Response trajectories reveal conflict phase in image–word mismatch
Spatial prepositions (words such as above, below, and inside) have been studied extensively in sentence–picture verification studies (Carpenter & Just, 1975; Chase & Clark, 1971, 1972) in which the task was to report whether the spatial preposition accurately described a picture. All of these studies used reaction time measures. In the present study, we investigated response trajectories to gain insight into the time course for the processing of spatial prepositions that is not available in reaction time measures (Brenner & Smeets, 2004; Schmidt & Schmidt, 2009; Song & Nakayama, 2009). In several recent studies, researchers have analyzed the trajectory of a participant’s response when selecting the answer with the touch of a finger (Boulenger et al., 2006; Finkbeiner, Song, Nakayama, & Caramazza, 2008; Schmidt & Seydell, 2008; Song & Nakayama, 2008a, 2008b), a saccade (Smit & Gisbergen, 1990) or a computer mouse (Freeman & Ambady, 2009; Spivey, Grosjean & Knoblich, 2005). The response choices are presented at different locations in space so that an in-flight deviation toward the competing, incorrect answer can be revealed.
Using this interleaved task, we found clear evidence of a conflict period in which the incongruity between the word and its location either delayed the start of the trajectory to the correct answer or interrupted it. The response trajectory measure yields insights into the processing stages of decision making (e.g., see Resulaj, Kiani, Wolpert & Shadlen, 2009) and offers measures of processing times for location and word meaning. To examine the timing of the conflict, we varied the SOA of the word and the location marker (Glaser & Glaser, 1982); the marker also indicated the type of task (for a similar approach, see the speed–accuracy trade-off method of McElree & Griffith, 1995). Crucially, the word always appeared before (or simultaneously with) the marker that indicated the type of task.
The particular analysis that we used for the trajectory (direction vector) was very sensitive to processing stages, more than curvature (e.g., Spivey et al., 2005) or other analyses (see the Supplementary Materials) and, as we will show, was more revealing than the final response time, the time at which the mouse-directed cursor reached one or the other of the two answer locations.
Six right-handed healthy participants (three male, three female) with normal or corrected-to-normal vision participated in our study.

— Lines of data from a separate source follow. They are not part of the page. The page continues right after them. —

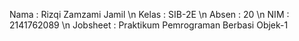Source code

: Nama        : Rizqi Zamzami Jamil \n
Kelas       : SIB-2E \n
Absen       : 20 \n
NIM         : 2141762089 \n
Jobsheet    : Praktikum Pemrograman Berbasi Objek-1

The participant was seated at approximately 50 cm from a 19-in. CRT monitor that presented the 42.3° × 32.3° displays with a screen resolution of 1,024 × 768 at 100 Hz controlled by a Mac G4. The responses were directed with the right hand using a computer mouse whose position was sampled at 125 Hz, and this position trace was resampled by linear interpolation to 40 Hz. The words ABOVE and BELOW were displayed in the center of the screen in white uppercase Verdana font subtending 6.7° × 2.6°. The answer words were displayed at 6.7° × 6.7° from the screen corners and subtended 7.6° × 3.0°. The markers “X” and “O” appeared in the screen center, subtending 1.3° × 1.3°. The answer areas were all positions in these corners that were more than 23.2° from the screen center. Once a participant entered these areas, the corresponding answer was recorded.
The task had two conditions: location trials and word trials. The shape of the marker indicated which response was required on each trial: An X indicated that participants were to report the location of the marker relative to the word and to ignore the meaning of the word, whereas an O indicated that they were to report the meaning of the word and ignore the location of the marker (see Fig. 1a, b).
The SOA between the word onset and the marker onset was varied from 0 ms to 200 ms. Consequently, the word appeared either before or simultaneously with the marker so that the word may have triggered significant processing before the marker indicated whether it would be task relevant or not.
To initiate each trial, the participant clicked with the mouse on a button in the bottom of the screen (see Fig. 1c). The word and marker then appeared, their onsets separated by 200, 150, 50, or 0 ms. Both the word and the marker (X or O) remained on screen until the end of the trial. The marker always appeared 200 ms after the participant’s click. The response corners were always the same throughout all sessions, but as a reminder, the two corner labels appeared in the top left and top right corners of the screen on each trial 300 ms after the marker. The participant responded by moving the mouse to the screen corner corresponding to the answer, and the trial ended as soon as the pointer entered the corner answer area. This arrival time will be referred to as the movement finish time.
Participants were required to start moving the mouse very quickly. If the mouse pointer had not left a circular area around the start button within 400 ms after initiating the trial, the response was discarded, a warning sounded, and the trial was repeated some later time during the experiment. The participants learned to initiate their responses quickly within a few blocks of training trials at the beginning of a session. Crucially, since they initiated their movement before they had made their decision, they started out moving straight up, approaching both answers without yet choosing either one of them. This initial, neutral upward motion was critical for capturing the moment at which the trajectory first veered off toward an answer corner.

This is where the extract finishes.